Bevor ich zum Inhalt komme, muss ich kurz ein Wort zur Struktur des Comics verlieren. Wir erinnern uns: Das Multimedia-Projekt „Die Hohe Republik“ ist in drei Phasen aufgeteilt: Phase I (Starlight Station, Nihil, Drengir) spielt etwa 230 Jahre vor der Schlacht um den ersten Todesstern. Phase II (Wegfinder-Teams, Pfad der Offenen Hand, Eiram & E’ronoh) ist als Prequel nochmal 150 Jahre vorher angesiedelt. Phase III soll dann einige Zeit nach Phase I spielen. Damit wäre grundsätzlich die zeitliche Struktur der Skywalker-Kino-Saga nach George Lucas widergespiegelt. Doch während Lucas’ Prequel-Film-Trilogie auf wirklich vielen Ebenen mit der klassischen Trilogie verknüpft war, haben sich die Macher von „Die Hohe Republik“ seit Band 1 der Phase II schwer getan, ihren Werken die nötige Relevanz für das bisher Geschehene zu verleihen.

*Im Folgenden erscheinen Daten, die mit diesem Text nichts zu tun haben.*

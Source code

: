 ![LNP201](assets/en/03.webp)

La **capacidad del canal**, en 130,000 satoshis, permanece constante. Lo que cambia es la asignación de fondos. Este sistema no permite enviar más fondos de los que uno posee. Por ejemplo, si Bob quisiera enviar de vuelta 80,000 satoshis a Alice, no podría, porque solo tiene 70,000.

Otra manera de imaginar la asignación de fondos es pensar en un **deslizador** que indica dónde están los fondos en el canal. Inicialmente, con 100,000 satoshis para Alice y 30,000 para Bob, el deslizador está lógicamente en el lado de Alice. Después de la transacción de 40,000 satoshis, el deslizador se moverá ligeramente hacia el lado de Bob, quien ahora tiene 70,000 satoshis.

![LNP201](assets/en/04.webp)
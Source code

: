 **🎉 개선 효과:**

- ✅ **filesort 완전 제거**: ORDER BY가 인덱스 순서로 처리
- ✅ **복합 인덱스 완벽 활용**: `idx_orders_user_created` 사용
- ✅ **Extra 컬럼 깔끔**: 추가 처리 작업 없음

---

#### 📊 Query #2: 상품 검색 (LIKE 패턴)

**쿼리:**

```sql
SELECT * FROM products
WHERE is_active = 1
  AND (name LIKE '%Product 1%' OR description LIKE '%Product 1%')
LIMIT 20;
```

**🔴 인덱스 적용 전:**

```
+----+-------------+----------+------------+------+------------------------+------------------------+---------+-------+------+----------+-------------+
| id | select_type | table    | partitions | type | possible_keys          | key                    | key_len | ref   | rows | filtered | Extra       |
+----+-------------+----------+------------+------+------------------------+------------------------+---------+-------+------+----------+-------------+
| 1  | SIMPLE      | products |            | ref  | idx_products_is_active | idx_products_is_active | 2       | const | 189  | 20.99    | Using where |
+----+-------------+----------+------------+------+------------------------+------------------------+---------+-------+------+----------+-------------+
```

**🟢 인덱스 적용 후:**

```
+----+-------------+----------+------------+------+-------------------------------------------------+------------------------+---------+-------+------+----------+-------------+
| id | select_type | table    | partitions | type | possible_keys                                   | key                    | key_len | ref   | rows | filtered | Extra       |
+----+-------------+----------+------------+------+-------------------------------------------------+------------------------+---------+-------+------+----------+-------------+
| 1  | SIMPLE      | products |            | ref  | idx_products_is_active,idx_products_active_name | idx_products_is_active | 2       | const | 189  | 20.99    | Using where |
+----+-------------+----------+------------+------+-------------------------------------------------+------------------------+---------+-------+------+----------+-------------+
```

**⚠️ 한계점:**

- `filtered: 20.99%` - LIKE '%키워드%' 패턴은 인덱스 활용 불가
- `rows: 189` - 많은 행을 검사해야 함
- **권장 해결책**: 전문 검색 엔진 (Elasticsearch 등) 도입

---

Dies gilt auch für diesen Comic. Es gibt letztlich nur zwei Verknüpfungspunkte zu Phase I. Der erste ist so unnötig (und für Neuleser zudem verwirrend), dass sich das Vorwort sichtlich windet, um ihn zu erklären. Denn das vorliegende Abenteuer wird in immer wieder einmontierten, zeitlich nach Phase I angesiedelten Szenen quasi erzählt, und zwar von der freischaffenden Ex-Jedi und Monsterjägerin Ty Yorrick, einer durchaus namhaften Figur der Phase I, der ich aber nicht genug Bekanntheitsgrad bescheinigen würde, las dass man sie hier als Erzählerin gebraucht hätte. Zumal ihre eigene winzige Handlung für Neuleser völlig unverständlich bleibt. Für Kenner, nun ja, ist sie ein Mosaiksteinchen auf dem Weg zu Phase III. Aber gut, Yorrick erzählt also eine Geschichte, und zwar vom Meister ihres Meisters, der seinerzeit (also zur Handlungszeit des Hauptteils des Comics in Phase II) selbst noch ein Padawan war.

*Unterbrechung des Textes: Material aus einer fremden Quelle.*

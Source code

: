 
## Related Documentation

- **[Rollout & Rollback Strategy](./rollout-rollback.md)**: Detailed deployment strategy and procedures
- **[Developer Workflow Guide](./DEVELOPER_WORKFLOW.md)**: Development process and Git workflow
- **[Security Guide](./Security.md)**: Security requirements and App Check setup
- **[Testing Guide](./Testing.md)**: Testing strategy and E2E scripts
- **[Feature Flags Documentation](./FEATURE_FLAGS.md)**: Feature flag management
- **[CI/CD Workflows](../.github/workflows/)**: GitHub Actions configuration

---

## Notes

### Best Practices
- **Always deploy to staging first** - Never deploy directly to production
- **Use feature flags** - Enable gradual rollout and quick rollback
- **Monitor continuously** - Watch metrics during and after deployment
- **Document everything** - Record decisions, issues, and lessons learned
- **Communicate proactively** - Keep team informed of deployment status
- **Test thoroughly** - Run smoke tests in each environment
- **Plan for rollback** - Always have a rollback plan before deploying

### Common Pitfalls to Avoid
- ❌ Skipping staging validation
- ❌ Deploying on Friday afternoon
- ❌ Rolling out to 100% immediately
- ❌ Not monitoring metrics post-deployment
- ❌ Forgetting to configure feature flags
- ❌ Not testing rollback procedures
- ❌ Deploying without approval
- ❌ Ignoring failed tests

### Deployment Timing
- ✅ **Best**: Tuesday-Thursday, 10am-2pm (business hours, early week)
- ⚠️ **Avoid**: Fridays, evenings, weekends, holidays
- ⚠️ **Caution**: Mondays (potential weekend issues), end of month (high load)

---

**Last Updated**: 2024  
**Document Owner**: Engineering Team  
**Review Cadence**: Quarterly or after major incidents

Der zweite Verknüpfungspunkt sind die Monster. Denn in der Erzählung stößt besagter Padawan Coron Solstus gemeinsam mit seinem Aufklärer-Team (in anderen deutschen Publikationen auffällig uneinheitlich auch Pfadfinder-Teams, Wegfinder-Teams oder Erkundungs-Teams genannt) buchstäblich mit einem anderen Schiff, einem alten Raumfrachter, zusammen. Beide Schiffe stürzen auf einem namenlosen Planeten ab. Das Aufklärer-Team will den anderen natürlich zu Hilfe eilen, dabei muss es allerdings feststellen, dass es hierbei um Anhänger des Pfads der Offenen Hand handelt, die einen irrationalen Hass auf Jedi hegen. Darüber hinaus haben diese offenbar ein unkontrolliert tobendes Ungeheuer an Bord, das vor allem Machtanwender zum Fressen gern hat. Kennern ist dieser namenlose Schrecken natürlich schon in Phase I begegnet, denn Nihil-Chef Marchion Ro hat sich eines solchen Ungeheuers bedient, um gegen seine Jedi-Gegner vorzugehen. Hier kommt es nun erwartungsgemäß zu einem tödlichen Katz-und-Maus-Spiel zwischen dem namenlosen Schrecken und den Gestrandeten, wobei das Untier keinen Unterschied zwischen Jedi, Nicht-Jedi oder Pfad-Anhängern macht.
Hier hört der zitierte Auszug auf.